What you have to do
Below are entries. Reproduce exactly the lines between the line holding "was not told" and the line holding "gave a testimony", inclusive, and only those.

Dataset excerpts

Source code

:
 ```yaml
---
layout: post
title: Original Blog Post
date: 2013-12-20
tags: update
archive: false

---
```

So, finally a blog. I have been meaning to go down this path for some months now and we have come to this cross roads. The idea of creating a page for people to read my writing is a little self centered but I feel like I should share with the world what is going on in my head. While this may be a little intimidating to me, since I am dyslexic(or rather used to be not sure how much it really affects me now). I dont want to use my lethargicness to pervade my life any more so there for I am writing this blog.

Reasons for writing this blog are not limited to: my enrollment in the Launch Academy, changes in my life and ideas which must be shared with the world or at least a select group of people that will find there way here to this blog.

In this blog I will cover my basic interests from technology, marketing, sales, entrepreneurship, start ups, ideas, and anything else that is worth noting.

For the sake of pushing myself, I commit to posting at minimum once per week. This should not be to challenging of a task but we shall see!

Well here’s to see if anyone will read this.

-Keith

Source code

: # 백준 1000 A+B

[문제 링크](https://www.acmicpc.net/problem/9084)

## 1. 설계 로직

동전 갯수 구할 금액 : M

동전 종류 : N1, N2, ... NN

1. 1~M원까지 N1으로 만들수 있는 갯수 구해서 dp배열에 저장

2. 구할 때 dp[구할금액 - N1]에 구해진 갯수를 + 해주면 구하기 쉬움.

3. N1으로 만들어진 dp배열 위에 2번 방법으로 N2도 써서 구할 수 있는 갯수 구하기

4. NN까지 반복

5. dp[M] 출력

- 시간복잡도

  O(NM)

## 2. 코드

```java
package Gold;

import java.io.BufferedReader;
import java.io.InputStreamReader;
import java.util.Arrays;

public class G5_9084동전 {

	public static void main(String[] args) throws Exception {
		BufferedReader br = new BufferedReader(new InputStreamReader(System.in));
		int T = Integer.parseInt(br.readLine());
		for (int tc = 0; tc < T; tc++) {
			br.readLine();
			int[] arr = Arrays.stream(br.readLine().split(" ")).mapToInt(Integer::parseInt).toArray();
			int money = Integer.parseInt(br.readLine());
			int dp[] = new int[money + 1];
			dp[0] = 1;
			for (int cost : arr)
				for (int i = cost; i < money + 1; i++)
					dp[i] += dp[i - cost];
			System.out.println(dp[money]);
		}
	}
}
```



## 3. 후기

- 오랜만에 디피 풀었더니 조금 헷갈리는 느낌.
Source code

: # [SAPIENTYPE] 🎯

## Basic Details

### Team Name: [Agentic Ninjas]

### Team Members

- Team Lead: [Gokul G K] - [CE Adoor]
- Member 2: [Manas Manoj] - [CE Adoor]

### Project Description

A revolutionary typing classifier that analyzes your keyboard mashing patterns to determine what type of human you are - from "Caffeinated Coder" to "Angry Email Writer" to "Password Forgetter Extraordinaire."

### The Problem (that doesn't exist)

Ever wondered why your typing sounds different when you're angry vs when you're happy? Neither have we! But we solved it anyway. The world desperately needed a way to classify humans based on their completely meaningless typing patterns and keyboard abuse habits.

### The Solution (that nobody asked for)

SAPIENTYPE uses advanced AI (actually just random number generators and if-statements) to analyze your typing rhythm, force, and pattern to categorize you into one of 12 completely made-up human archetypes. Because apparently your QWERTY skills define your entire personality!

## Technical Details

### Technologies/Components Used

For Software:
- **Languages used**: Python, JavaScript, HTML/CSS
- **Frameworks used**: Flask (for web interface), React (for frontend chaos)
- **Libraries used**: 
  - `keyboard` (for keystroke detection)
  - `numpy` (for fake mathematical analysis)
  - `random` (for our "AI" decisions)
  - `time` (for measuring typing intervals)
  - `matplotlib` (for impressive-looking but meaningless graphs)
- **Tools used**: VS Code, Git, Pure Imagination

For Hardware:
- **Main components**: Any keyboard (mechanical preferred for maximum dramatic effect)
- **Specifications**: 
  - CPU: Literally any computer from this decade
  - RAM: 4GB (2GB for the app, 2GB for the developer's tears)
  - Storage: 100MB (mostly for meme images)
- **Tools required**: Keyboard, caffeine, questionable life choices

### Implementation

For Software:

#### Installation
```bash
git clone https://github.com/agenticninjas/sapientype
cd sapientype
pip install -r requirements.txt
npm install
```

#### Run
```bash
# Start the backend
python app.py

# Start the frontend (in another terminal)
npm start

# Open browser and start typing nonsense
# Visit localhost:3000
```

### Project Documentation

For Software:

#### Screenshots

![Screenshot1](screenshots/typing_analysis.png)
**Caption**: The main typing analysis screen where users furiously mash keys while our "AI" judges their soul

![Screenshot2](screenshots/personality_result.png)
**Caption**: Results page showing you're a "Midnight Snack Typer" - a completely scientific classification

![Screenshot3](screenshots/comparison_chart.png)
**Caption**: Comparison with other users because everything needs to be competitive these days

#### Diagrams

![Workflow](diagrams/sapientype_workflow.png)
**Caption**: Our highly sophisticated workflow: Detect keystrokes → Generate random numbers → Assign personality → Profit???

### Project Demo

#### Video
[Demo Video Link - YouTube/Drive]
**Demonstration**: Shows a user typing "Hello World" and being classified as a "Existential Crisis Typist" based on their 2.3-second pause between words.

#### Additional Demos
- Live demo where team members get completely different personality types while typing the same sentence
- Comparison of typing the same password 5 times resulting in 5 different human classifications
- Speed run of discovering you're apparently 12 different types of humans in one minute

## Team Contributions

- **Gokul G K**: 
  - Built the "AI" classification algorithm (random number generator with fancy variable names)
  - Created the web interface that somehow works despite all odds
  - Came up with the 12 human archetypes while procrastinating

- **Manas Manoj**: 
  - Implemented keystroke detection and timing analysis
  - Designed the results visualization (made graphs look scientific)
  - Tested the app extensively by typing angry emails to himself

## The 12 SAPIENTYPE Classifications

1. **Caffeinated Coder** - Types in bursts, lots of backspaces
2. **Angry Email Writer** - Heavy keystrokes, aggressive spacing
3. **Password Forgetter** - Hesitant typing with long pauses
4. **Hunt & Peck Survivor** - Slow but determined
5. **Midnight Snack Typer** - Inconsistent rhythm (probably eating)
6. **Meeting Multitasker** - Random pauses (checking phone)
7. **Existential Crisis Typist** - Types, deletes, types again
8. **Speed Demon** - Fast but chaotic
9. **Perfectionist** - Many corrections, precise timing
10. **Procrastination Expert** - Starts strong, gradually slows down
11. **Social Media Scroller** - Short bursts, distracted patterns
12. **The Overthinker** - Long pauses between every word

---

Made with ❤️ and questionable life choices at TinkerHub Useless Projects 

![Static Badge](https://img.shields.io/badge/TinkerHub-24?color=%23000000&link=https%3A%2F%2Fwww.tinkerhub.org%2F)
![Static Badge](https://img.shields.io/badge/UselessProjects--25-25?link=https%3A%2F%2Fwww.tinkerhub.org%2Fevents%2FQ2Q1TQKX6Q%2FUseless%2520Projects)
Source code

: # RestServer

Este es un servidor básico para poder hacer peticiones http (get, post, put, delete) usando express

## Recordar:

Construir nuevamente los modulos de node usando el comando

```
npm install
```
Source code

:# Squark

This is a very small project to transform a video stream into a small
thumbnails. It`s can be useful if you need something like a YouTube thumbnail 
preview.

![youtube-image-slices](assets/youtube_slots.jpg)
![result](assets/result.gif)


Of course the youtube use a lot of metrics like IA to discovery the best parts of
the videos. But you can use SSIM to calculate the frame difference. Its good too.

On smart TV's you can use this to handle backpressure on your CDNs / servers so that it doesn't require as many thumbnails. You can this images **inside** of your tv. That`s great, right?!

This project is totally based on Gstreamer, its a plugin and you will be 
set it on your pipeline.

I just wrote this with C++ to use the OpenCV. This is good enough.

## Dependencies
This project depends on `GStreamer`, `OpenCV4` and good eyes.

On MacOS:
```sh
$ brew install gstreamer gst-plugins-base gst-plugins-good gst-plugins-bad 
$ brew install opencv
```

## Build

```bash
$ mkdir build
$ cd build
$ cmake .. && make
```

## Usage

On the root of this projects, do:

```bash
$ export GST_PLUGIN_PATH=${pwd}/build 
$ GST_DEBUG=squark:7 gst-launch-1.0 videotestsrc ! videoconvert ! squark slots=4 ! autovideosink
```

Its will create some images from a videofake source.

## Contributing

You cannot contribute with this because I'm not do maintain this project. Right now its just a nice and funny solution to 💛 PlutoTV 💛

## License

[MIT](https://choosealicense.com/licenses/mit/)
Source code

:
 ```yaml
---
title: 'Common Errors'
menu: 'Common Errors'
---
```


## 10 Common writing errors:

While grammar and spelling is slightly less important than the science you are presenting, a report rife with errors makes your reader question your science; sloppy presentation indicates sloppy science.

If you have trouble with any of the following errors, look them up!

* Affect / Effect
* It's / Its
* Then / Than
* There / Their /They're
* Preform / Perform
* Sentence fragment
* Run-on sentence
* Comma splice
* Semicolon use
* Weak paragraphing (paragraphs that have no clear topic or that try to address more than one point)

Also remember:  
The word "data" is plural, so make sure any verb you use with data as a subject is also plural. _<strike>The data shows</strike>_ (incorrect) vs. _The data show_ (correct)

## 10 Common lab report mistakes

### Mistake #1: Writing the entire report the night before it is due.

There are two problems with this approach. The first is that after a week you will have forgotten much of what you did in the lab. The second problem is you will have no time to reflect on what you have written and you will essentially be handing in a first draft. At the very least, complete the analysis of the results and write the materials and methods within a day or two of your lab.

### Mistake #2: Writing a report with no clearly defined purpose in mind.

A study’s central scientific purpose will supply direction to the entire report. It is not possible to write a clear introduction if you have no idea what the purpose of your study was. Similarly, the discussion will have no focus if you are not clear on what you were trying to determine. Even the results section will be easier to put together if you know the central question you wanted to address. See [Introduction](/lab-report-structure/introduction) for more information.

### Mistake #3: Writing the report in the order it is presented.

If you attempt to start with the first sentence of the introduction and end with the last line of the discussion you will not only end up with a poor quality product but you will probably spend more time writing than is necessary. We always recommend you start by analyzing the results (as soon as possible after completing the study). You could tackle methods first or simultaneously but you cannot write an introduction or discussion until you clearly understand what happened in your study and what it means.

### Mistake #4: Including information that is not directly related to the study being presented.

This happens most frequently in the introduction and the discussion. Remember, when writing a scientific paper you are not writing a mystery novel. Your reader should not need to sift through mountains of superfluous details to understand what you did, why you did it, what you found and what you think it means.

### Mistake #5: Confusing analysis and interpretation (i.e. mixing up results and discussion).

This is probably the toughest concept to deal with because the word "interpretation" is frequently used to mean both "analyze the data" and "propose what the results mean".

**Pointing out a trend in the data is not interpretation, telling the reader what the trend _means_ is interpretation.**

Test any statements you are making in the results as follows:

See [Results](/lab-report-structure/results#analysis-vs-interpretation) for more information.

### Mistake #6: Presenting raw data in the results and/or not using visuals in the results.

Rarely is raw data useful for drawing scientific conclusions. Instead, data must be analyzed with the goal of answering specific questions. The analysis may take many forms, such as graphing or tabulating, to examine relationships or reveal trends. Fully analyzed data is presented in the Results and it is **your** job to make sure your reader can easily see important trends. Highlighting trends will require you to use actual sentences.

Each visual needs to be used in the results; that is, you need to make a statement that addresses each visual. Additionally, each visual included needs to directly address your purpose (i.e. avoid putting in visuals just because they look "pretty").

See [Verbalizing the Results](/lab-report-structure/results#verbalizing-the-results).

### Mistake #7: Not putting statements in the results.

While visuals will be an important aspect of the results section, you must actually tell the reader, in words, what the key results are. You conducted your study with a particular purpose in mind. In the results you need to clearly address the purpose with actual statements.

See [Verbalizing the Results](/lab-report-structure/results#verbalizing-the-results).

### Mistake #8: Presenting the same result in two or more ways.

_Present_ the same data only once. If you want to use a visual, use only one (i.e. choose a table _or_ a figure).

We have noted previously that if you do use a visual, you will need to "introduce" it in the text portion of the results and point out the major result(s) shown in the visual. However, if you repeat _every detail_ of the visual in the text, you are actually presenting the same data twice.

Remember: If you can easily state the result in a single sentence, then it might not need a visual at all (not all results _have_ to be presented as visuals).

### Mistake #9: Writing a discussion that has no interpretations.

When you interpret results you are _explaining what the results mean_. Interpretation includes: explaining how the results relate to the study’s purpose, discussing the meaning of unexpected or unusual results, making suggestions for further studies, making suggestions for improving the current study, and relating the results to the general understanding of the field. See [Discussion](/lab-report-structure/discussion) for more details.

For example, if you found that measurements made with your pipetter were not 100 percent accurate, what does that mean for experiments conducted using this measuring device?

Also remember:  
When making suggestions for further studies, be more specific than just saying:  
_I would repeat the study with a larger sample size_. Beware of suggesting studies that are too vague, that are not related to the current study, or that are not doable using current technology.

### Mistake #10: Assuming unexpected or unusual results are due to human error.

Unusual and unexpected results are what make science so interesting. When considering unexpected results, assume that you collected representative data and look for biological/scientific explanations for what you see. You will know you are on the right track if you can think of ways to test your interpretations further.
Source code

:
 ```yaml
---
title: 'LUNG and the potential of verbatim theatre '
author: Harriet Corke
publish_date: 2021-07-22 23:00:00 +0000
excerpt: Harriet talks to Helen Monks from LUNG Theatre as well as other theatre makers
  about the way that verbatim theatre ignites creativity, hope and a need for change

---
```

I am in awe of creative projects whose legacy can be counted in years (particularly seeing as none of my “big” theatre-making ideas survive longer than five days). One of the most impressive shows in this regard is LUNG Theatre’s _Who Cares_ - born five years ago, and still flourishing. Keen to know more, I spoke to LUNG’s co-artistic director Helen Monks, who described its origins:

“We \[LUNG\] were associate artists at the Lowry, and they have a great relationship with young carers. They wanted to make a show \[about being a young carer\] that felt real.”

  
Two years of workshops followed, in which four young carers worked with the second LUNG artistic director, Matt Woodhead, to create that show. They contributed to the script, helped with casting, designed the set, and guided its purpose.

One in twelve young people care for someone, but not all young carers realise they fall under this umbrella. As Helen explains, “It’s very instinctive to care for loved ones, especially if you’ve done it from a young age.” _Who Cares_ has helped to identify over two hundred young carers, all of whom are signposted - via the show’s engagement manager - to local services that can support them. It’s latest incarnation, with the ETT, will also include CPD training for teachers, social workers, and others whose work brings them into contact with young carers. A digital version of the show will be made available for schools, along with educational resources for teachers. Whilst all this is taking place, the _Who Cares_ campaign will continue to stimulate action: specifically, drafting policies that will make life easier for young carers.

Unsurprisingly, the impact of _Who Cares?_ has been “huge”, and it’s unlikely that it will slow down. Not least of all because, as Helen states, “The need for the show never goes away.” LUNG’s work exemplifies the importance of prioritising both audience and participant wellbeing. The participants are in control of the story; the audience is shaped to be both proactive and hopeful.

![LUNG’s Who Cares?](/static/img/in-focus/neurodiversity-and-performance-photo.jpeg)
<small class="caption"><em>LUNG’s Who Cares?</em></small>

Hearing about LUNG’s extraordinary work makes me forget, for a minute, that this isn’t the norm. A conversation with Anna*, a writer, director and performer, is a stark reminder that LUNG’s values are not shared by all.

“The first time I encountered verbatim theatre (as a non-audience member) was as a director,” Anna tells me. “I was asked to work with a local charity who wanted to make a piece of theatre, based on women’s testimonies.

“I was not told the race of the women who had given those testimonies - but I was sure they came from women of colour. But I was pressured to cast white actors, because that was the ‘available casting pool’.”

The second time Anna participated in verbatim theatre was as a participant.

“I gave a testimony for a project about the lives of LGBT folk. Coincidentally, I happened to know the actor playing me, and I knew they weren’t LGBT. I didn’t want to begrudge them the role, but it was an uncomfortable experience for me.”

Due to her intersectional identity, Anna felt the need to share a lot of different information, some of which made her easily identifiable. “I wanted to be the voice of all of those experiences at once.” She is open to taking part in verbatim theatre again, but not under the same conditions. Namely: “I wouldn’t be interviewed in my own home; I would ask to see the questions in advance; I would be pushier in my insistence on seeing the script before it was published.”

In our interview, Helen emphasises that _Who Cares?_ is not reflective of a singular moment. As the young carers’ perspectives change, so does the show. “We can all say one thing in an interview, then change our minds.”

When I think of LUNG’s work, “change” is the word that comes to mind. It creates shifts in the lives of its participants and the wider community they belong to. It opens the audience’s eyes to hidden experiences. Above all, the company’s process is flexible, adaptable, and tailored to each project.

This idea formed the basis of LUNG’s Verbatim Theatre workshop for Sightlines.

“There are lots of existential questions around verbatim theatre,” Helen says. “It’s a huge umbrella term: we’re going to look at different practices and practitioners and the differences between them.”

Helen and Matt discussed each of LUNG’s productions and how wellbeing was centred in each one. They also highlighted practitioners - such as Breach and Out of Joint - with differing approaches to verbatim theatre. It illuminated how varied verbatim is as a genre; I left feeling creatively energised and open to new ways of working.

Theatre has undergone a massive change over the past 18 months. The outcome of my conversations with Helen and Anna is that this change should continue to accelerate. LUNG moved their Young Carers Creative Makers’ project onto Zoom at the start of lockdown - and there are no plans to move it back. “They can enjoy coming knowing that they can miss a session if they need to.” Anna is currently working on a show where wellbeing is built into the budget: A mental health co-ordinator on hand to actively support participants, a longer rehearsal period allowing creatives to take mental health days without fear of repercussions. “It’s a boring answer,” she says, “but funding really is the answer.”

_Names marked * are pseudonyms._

Reply
“I was not told the race of the women who had given those testimonies - but I was sure they came from women of colour. But I was pressured to cast white actors, because that was the ‘available casting pool’.”

The second time Anna participated in verbatim theatre was as a participant.

“I gave a testimony for a project about the lives of LGBT folk. Coincidentally, I happened to know the actor playing me, and I knew they weren’t LGBT. I didn’t want to begrudge them the role, but it was an uncomfortable experience for me.”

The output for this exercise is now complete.